Frying would require some sort of oil or fat and it’s hard to tell but the pan looks clean. Anything with oil will dramatically bump up those numbers. It’s intuitive just cleaning your kitchen, grease being cooked travels.
My one wish is the west adopted Chinese style kitchens. Even in new condo builds the kitchen will be isolated in a room you can close off, with an exterior wall and powerful exhaust vents. I always found it perplexing how ok folks are with what feels like cooking food in their bedroom.
Because I want to feel connected with my family or my guests while I'm cooking. I spend a lot of the day in the kitchen preparing multiple meals for a family, I don't want to be closed off.
A concept of a door is such that if you want to be closed off you can be and if you don't want to be you also have that choice. Having a door to the kitchen is strictly better than having no door. Personally I'd pick a glass sliding door too.

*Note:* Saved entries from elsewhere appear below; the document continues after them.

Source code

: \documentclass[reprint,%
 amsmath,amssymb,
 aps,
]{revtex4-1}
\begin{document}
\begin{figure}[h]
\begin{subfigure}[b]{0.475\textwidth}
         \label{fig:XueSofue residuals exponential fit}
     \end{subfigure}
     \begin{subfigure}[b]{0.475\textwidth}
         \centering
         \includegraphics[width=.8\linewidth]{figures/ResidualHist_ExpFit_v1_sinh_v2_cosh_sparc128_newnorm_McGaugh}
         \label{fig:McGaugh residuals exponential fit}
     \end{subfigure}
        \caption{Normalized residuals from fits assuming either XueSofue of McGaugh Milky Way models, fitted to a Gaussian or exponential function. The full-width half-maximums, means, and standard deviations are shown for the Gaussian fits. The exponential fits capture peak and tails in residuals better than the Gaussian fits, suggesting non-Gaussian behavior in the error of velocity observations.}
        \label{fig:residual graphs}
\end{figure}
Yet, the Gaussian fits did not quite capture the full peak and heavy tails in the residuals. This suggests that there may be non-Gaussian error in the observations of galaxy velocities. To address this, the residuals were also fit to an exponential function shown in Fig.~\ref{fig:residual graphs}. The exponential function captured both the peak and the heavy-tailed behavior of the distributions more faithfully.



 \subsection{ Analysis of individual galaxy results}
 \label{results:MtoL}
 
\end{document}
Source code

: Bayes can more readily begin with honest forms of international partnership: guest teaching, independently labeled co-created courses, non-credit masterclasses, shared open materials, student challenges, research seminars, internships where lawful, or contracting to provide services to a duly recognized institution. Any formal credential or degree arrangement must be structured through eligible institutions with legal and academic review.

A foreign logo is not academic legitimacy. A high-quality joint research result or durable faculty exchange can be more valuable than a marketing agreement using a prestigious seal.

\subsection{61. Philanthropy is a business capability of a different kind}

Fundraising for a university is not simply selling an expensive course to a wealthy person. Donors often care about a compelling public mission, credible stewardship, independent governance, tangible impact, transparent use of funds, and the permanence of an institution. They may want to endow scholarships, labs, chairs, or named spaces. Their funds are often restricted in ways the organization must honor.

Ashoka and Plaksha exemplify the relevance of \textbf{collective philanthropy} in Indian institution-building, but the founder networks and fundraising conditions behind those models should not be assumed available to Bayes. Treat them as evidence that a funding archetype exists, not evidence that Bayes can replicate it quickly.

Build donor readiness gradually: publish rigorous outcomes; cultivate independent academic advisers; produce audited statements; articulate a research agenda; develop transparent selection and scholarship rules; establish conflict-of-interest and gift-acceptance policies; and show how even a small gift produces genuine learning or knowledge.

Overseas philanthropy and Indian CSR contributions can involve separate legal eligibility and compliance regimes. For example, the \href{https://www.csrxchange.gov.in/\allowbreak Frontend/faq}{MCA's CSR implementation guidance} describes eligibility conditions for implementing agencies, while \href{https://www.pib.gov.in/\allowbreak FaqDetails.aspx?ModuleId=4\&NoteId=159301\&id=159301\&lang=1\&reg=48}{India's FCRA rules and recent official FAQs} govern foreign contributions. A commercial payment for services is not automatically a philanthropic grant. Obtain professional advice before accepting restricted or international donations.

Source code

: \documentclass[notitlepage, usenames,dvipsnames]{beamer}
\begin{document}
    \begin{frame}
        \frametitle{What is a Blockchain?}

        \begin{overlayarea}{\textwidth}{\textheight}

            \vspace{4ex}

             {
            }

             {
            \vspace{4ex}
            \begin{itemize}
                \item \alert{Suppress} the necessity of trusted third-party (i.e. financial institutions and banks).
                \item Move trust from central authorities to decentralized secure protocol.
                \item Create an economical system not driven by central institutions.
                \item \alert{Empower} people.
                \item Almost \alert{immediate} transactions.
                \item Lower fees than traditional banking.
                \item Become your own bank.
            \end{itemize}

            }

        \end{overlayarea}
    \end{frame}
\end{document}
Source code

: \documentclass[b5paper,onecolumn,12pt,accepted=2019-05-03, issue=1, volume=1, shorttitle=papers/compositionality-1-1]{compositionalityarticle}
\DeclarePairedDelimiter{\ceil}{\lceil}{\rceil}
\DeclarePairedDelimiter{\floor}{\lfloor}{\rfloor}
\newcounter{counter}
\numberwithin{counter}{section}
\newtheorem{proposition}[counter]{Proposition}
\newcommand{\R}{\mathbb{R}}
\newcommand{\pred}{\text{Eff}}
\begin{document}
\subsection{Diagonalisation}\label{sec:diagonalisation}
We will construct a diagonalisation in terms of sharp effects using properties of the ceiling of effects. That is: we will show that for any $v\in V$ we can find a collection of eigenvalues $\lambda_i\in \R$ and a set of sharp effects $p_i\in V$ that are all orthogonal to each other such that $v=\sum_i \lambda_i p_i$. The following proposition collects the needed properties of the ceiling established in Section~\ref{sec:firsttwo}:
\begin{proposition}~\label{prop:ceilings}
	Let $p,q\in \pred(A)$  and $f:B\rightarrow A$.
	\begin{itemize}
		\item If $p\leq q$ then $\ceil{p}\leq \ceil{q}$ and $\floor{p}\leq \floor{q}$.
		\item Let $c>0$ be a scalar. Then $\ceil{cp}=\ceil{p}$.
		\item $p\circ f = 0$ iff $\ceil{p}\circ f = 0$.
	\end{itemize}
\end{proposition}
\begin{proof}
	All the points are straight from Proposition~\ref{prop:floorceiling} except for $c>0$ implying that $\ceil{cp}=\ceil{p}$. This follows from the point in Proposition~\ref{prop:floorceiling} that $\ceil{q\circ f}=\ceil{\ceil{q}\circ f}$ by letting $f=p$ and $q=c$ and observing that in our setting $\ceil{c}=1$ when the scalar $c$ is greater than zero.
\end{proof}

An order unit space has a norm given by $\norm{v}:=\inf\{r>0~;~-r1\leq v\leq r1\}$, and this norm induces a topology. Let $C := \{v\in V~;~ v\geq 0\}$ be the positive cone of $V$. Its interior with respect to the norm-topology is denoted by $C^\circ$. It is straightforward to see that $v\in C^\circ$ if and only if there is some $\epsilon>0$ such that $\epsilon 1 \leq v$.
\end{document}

The air quality depends on exactly what you are cooking. Close the door if your cooking involves high heat, open it otherwise. And incidentally I don't understand why the author would do testing while frying an egg. Frying an egg does not involve high heat. High heat means getting close to or past the smoke point of your oil. I would not close the door when frying an egg.
I've tested with oil. You don't see a large spike unless something is blackened or the oil
smokes
Biggest generator of pwm during cooking is when things actually burn. Which can be just a very tiny portion of the food, like one black speck that came off and heated extra. This produces more pwm than the mass of oil and food.
You’re right but I also think as you hint, that it’s very hard to cook without causing this to happen. I would add that when frying, even if you are below smoke point, just the act of cooking food in that oil atomizes the oil enough that it lowers air quality.
Have you ever wiped the top of the cabinets in your kitchen? Mine always get coated in grease. It is almost like the oil is being atomized like perfume. Hood works great with smoke testing but this still happens. Inside of the hood is also extremely gross to the point where the oil condenses and drips if I forget to clean it for a while.
Even in nicer houses in the US, they’ll have a range hood but no intake air! And then I’ll hear neighbors complaining about it not working well because nobody tells you that if you don’t have make-up air, you also need to open a window for it to work well.
I think that's because people don't cook as much as they used to. And when they do it's rarely proper cooking and more assembly of prepared stuff, often just reheating.
In France too, most kitchen are optimized for looks with an island and fully opened to the living room. If you use noisy equipment, it makes both places uncomfortable.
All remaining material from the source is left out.